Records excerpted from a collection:
####################

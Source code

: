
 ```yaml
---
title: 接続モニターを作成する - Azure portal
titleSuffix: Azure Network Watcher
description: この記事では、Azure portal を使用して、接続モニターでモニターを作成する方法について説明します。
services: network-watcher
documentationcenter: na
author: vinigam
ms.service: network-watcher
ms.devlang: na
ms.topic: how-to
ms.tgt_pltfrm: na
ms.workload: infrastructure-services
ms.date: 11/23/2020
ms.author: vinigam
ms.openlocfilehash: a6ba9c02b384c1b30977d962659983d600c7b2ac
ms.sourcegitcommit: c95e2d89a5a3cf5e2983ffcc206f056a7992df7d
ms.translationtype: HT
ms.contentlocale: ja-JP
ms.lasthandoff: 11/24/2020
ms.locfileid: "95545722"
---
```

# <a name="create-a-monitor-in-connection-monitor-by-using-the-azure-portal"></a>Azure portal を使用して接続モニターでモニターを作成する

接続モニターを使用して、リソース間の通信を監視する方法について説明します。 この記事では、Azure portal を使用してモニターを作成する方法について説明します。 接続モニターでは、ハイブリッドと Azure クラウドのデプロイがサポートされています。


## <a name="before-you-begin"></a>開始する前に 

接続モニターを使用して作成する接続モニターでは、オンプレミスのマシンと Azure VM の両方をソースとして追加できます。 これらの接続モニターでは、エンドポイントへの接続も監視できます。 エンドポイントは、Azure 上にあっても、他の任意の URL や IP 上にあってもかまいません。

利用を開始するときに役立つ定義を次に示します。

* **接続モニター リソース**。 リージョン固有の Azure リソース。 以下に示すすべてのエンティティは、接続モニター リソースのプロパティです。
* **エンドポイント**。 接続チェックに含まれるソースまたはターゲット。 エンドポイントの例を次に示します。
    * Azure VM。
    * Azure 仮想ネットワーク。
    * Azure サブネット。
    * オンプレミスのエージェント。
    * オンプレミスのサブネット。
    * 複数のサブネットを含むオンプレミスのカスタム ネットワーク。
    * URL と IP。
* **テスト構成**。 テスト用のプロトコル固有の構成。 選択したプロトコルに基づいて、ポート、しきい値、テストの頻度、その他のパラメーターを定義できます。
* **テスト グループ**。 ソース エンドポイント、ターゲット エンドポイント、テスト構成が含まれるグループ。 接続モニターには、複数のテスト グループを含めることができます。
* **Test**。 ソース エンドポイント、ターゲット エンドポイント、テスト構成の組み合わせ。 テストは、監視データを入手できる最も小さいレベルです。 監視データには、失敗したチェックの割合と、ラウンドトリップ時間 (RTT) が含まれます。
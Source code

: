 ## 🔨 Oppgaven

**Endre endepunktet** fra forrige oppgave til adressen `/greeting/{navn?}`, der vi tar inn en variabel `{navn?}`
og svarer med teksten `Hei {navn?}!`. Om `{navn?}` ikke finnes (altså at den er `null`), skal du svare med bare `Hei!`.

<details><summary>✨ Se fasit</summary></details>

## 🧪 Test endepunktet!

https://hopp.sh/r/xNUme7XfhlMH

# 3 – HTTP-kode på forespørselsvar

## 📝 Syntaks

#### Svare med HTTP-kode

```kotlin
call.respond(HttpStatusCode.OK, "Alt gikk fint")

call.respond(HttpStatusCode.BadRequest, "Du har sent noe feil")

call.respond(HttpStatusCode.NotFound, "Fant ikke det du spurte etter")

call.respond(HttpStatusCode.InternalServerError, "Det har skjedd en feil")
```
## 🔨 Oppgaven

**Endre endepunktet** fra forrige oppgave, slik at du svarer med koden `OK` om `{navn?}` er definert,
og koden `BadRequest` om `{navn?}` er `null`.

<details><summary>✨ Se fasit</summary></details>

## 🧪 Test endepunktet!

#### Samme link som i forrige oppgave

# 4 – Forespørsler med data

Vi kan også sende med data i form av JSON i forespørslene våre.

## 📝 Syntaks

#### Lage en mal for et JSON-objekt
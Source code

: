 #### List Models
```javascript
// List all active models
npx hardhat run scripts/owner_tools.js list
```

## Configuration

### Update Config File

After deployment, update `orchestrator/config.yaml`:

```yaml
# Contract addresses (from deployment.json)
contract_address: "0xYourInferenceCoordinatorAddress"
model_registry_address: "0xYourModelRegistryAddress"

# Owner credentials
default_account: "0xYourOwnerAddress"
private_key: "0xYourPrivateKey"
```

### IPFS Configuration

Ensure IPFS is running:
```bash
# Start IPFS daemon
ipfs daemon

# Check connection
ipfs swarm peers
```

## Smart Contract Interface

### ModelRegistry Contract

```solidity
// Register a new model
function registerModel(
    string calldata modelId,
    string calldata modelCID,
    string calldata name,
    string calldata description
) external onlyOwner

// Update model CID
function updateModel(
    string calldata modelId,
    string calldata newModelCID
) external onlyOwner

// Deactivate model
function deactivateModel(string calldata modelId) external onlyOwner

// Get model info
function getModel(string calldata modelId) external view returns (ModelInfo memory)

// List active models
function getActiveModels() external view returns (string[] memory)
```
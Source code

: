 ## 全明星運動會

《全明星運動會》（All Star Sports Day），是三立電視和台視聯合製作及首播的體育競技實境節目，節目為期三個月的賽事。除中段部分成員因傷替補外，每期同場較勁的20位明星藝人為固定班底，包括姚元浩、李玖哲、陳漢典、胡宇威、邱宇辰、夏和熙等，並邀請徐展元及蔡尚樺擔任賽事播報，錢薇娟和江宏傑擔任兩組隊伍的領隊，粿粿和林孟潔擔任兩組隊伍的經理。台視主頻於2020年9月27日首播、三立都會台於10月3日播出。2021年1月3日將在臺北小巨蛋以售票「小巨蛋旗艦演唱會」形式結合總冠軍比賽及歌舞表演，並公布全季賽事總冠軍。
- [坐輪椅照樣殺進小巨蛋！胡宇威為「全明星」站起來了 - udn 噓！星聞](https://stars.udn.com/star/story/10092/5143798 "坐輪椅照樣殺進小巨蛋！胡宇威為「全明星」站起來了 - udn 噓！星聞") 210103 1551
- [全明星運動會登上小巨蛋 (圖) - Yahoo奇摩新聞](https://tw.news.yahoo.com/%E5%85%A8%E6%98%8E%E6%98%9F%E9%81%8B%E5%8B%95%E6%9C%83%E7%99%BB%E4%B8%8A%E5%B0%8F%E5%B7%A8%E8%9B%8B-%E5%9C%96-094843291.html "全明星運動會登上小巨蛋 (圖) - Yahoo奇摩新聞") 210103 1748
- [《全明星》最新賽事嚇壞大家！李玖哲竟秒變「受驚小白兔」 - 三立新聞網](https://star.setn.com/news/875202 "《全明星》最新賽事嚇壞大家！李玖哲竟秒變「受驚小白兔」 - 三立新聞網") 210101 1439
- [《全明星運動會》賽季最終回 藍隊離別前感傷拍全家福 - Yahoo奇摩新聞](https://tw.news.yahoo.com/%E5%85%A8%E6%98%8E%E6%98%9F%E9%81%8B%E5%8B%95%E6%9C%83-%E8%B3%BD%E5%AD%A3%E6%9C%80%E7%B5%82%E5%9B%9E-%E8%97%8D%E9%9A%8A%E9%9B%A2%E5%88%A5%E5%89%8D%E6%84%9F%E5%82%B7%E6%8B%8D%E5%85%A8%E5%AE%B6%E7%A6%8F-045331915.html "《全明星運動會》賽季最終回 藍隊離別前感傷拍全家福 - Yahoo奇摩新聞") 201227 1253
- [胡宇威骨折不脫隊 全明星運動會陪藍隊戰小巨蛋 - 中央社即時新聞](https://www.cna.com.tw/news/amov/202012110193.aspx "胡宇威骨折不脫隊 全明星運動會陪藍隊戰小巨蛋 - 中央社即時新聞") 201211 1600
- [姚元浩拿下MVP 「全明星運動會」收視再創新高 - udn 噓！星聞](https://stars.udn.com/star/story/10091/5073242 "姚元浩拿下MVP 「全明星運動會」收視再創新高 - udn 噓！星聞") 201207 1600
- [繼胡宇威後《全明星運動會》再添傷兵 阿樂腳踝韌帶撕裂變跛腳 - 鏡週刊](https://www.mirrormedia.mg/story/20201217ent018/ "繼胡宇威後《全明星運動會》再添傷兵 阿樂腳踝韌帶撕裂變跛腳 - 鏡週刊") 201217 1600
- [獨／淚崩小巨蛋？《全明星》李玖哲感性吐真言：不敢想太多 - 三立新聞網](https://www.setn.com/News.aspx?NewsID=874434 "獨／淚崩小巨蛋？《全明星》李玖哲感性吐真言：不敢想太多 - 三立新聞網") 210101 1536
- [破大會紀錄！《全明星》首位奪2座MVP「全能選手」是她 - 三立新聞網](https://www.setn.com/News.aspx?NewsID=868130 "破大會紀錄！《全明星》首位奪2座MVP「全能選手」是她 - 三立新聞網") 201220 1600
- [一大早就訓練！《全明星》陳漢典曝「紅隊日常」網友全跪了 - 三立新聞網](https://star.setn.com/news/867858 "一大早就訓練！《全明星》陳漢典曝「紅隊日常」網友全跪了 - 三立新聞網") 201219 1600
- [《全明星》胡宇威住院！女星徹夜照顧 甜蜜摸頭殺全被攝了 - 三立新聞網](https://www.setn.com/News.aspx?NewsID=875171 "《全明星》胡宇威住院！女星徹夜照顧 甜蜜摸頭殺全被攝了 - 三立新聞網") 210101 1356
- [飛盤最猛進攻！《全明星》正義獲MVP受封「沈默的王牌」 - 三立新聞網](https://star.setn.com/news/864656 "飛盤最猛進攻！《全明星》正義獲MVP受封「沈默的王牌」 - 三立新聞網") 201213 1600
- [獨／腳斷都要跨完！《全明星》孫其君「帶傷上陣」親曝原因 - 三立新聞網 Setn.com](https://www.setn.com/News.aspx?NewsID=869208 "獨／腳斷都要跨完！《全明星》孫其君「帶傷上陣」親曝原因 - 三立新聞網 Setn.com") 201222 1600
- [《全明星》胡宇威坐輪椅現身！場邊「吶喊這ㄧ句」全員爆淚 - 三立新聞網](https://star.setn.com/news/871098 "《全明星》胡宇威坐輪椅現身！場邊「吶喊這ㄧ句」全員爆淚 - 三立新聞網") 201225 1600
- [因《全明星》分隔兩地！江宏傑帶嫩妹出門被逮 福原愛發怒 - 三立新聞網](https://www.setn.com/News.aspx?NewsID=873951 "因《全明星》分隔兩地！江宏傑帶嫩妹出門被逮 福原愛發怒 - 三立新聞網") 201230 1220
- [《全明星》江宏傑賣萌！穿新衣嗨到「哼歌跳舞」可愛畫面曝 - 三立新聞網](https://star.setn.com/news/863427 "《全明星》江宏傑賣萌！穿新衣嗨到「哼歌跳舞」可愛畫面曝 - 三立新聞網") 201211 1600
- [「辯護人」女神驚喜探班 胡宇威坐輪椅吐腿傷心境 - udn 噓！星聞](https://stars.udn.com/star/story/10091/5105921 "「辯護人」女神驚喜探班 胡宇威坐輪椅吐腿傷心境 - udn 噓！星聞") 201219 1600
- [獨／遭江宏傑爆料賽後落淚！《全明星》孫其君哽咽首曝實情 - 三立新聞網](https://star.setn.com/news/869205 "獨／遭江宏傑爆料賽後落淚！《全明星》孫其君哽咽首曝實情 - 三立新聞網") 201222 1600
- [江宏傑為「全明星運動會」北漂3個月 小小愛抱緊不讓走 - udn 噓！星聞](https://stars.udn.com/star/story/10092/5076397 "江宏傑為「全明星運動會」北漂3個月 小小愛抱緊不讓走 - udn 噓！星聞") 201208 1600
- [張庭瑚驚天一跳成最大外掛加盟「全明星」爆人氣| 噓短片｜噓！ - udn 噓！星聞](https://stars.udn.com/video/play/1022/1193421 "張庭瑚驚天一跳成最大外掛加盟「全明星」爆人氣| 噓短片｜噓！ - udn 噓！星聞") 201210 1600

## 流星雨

####################

> ASSIGNMENT: Within the entries above, find the string "forrige" and return each line that holds it.

> RESPONSE TO THE EXERCISE:
**Endre endepunktet** fra forrige oppgave til adressen `/greeting/{navn?}`, der vi tar inn en variabel `{navn?}`
**Endre endepunktet** fra forrige oppgave, slik at du svarer med koden `OK` om `{navn?}` er definert,
#### Samme link som i forrige oppgave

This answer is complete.